As you can see Redis 3.0 does a better job with 5 samples compared to Redis 2.8, however most objects that are among the latest accessed are still retained by Redis 2.8. Using a sample size of 10 in Redis 3.0 the approximation is very close to the theoretical performance of Redis 3.0.

Note that LRU is just a model to predict how likely a given key will be accessed in the future. Moreover, if your data access pattern closely resembles the power law, most of the accesses will be in the set of keys the LRU approximated algorithm can handle well.

In simulations we found that using a power law access pattern, the difference between true LRU and Redis approximation were minimal or non-existent.

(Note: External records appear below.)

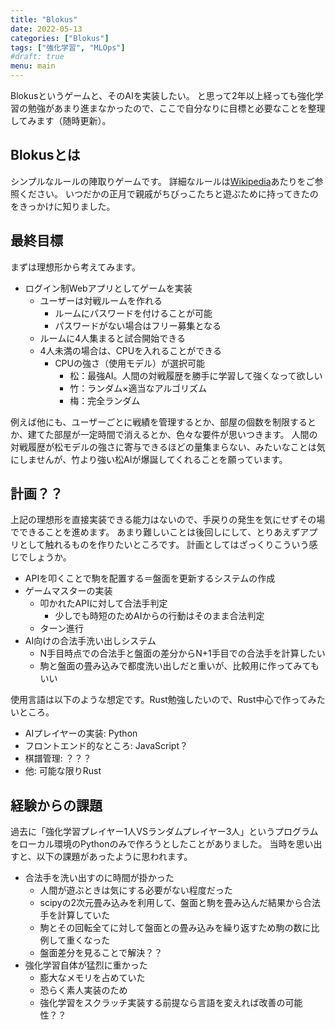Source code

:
 ```yaml
---
title: "Blokus"
date: 2022-05-13
categories: ["Blokus"]
tags: ["強化学習", "MLOps"]
#draft: true
menu: main
---
```

Blokusというゲームと、そのAIを実装したい。
と思って2年以上経っても強化学習の勉強があまり進まなかったので、ここで自分なりに目標と必要なことを整理してみます（随時更新）。

## Blokusとは
シンプルなルールの陣取りゲームです。
詳細なルールは[Wikipedia](https://ja.wikipedia.org/wiki/%E3%83%96%E3%83%AD%E3%83%83%E3%82%AF%E3%82%B9)あたりをご参照ください。
いつだかの正月で親戚がちびっこたちと遊ぶために持ってきたのをきっかけに知りました。

## 最終目標
まずは理想形から考えてみます。

- ログイン制Webアプリとしてゲームを実装
  - ユーザーは対戦ルームを作れる
    - ルームにパスワードを付けることが可能
    - パスワードがない場合はフリー募集となる
  - ルームに4人集まると試合開始できる
  - 4人未満の場合は、CPUを入れることができる
    - CPUの強さ（使用モデル）が選択可能
      - 松：最強AI。人間の対戦履歴を勝手に学習して強くなって欲しい
      - 竹：ランダム×適当なアルゴリズム
      - 梅：完全ランダム

例えば他にも、ユーザーごとに戦績を管理するとか、部屋の個数を制限するとか、建てた部屋が一定時間で消えるとか、色々な要件が思いつきます。
人間の対戦履歴が松モデルの強さに寄与できるほどの量集まらない、みたいなことは気にしませんが、竹より強い松AIが爆誕してくれることを願っています。

## 計画？？
上記の理想形を直接実装できる能力はないので、手戻りの発生を気にせずその場でできることを進めます。
あまり難しいことは後回しにして、とりあえずアプリとして触れるものを作りたいところです。
計画としてはざっくりこういう感じでしょうか。

- APIを叩くことで駒を配置する＝盤面を更新するシステムの作成
- ゲームマスターの実装
  - 叩かれたAPIに対して合法手判定
    - 少しでも時短のためAIからの行動はそのまま合法判定
  - ターン進行
- AI向けの合法手洗い出しシステム
  - N手目時点での合法手と盤面の差分からN+1手目での合法手を計算したい
  - 駒と盤面の畳み込みで都度洗い出しだと重いが、比較用に作ってみてもいい

使用言語は以下のような想定です。Rust勉強したいので、Rust中心で作ってみたいところ。

- AIプレイヤーの実装: Python
- フロントエンド的なところ: JavaScript？
- 棋譜管理: ？？？
- 他: 可能な限りRust

## 経験からの課題
過去に「強化学習プレイヤー1人VSランダムプレイヤー3人」というプログラムをローカル環境のPythonのみで作ろうとしたことがありました。
当時を思い出すと、以下の課題があったように思われます。

- 合法手を洗い出すのに時間が掛かった
  - 人間が遊ぶときは気にする必要がない程度だった
  - scipyの2次元畳み込みを利用して、盤面と駒を畳み込んだ結果から合法手を計算していた
  - 駒とその回転全てに対して盤面との畳み込みを繰り返すため駒の数に比例して重くなった
  - 盤面差分を見ることで解決？？
- 強化学習自体が猛烈に重かった
  - 膨大なメモリを占めていた
  - 恐らく素人実装のため
  - 強化学習をスクラッチ実装する前提なら言語を変えれば改善の可能性？？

However you can raise the sample size to 10 at the cost of some additional CPU usage to closely approximate true LRU, and check if this makes a difference in your cache misses rate.

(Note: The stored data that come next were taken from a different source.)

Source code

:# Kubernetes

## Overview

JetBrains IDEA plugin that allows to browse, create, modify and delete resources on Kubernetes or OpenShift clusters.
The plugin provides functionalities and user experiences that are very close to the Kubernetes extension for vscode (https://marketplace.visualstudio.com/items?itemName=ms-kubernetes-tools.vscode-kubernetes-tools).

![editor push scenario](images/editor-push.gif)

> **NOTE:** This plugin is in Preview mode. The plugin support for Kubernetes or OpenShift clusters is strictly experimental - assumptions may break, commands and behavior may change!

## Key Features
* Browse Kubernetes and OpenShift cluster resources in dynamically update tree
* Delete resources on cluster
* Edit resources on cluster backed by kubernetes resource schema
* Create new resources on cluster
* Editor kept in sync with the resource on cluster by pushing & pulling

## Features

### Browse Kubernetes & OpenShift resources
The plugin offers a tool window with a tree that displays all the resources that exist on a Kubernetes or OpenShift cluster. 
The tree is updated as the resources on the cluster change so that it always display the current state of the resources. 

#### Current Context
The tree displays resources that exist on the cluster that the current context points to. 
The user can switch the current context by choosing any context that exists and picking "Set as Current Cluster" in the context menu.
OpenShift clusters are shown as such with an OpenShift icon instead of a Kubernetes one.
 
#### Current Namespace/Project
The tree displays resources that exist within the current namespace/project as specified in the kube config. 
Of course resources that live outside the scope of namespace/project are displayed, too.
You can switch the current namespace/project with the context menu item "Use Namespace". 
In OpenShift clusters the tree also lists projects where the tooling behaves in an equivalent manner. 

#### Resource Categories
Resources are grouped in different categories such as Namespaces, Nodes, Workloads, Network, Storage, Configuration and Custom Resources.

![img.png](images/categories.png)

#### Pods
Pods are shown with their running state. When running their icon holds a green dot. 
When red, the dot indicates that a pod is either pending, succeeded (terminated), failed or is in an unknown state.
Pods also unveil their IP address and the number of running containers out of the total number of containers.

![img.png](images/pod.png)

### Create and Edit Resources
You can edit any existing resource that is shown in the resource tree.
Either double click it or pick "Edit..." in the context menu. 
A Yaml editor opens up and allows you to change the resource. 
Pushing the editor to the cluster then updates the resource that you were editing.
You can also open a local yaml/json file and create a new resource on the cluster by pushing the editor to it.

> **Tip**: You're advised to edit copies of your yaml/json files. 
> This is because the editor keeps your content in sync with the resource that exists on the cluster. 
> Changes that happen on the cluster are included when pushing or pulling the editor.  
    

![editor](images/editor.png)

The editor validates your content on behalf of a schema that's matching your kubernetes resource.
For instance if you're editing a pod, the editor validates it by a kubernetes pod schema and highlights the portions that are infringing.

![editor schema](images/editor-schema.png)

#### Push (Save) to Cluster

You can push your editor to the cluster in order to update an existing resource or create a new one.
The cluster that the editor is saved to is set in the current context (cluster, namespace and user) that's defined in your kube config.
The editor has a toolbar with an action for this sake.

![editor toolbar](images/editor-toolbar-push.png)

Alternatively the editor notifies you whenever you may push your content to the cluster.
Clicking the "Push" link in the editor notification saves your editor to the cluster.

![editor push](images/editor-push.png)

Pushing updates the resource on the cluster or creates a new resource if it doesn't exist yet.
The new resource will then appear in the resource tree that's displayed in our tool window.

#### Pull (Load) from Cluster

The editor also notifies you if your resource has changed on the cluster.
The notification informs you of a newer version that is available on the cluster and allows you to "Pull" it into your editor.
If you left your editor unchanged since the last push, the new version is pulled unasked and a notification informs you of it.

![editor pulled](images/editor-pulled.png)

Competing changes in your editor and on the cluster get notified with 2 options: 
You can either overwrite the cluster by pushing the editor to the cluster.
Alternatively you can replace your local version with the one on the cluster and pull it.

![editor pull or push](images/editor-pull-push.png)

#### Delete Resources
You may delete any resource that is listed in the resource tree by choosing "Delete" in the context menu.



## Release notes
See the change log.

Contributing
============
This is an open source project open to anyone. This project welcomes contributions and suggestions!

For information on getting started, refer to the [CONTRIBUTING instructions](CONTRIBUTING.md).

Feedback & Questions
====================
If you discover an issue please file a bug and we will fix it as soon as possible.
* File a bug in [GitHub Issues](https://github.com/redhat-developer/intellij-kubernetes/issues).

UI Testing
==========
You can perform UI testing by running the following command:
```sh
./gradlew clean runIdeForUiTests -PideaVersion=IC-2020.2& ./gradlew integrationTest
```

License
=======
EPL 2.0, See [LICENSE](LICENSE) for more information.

To experiment in production with different values for the sample size by using the CONFIG SET maxmemory-samples <count> command, is very simple.

LFU eviction

Starting with Redis 4.0, the Least Frequently Used eviction mode is available. This mode may work better (provide a better hits/misses ratio) in certain cases. In LFU mode, Redis will try to track the frequency of access of items, so the ones used rarely are evicted. This means the keys used often have a higher chance of remaining in memory.

To configure the LFU mode, the following policies are available:

• volatile-lfu Evict using approximated LFU among the keys with an expire set.
• allkeys-lfu Evict any key using approximated LFU.

LFU is approximated like LRU: it uses a probabilistic counter, called a Morris counter to estimate the object access frequency using just a few bits per object, combined with a decay period so that the counter is reduced over time. At some point we no longer want to consider keys as frequently accessed, even if they were in the past, so that the algorithm can adapt to a shift in the access pattern.

That information is sampled similarly to what happens for LRU (as explained in the previous section of this documentation) to select a candidate for eviction.

However unlike LRU, LFU has certain tunable parameters: for example, how fast should a frequent item lower in rank if it gets no longer accessed? It is also possible to tune the Morris counters range to better adapt the algorithm to specific use cases.

By default Redis is configured to:

• Saturate the counter at, around, one million requests.
• Decay the counter every one minute.

Those should be reasonable values and were tested experimentally, but the user may want to play with these configuration settings to pick optimal values.

Instructions about how to tune these parameters can be found inside the example redis.conf file in the source distribution. Briefly, they are:

lfu-log-factor 10
lfu-decay-time 1

The decay time is the obvious one, it is the amount of minutes a counter should be decayed, when sampled and found to be older than that value. A special value of 0 means: we will never decay the counter.

The counter logarithm factor changes how many hits are needed to saturate the frequency counter, which is just in the range 0-255. The higher the factor, the more accesses are needed to reach the maximum. The lower the factor, the better is the resolution of the counter for low accesses, according to the following table:

+--------+------------+------------+------------+------------+------------+
| factor | 100 hits   | 1000 hits  | 100K hits  | 1M hits    | 10M hits   |
+--------+------------+------------+------------+------------+------------+
| 0      | 104        | 255        | 255        | 255        | 255        |
+--------+------------+------------+------------+------------+------------+
| 1      | 18         | 49         | 255        | 255        | 255        |
+--------+------------+------------+------------+------------+------------+
| 10     | 10         | 18         | 142        | 255        | 255        |
+--------+------------+------------+------------+------------+------------+
| 100    | 8          | 11         | 49         | 143        | 255        |
+--------+------------+------------+------------+------------+------------+

So basically the factor is a trade off between better distinguishing items with low accesses VS distinguishing items with high accesses. More information is available in the example redis.conf file.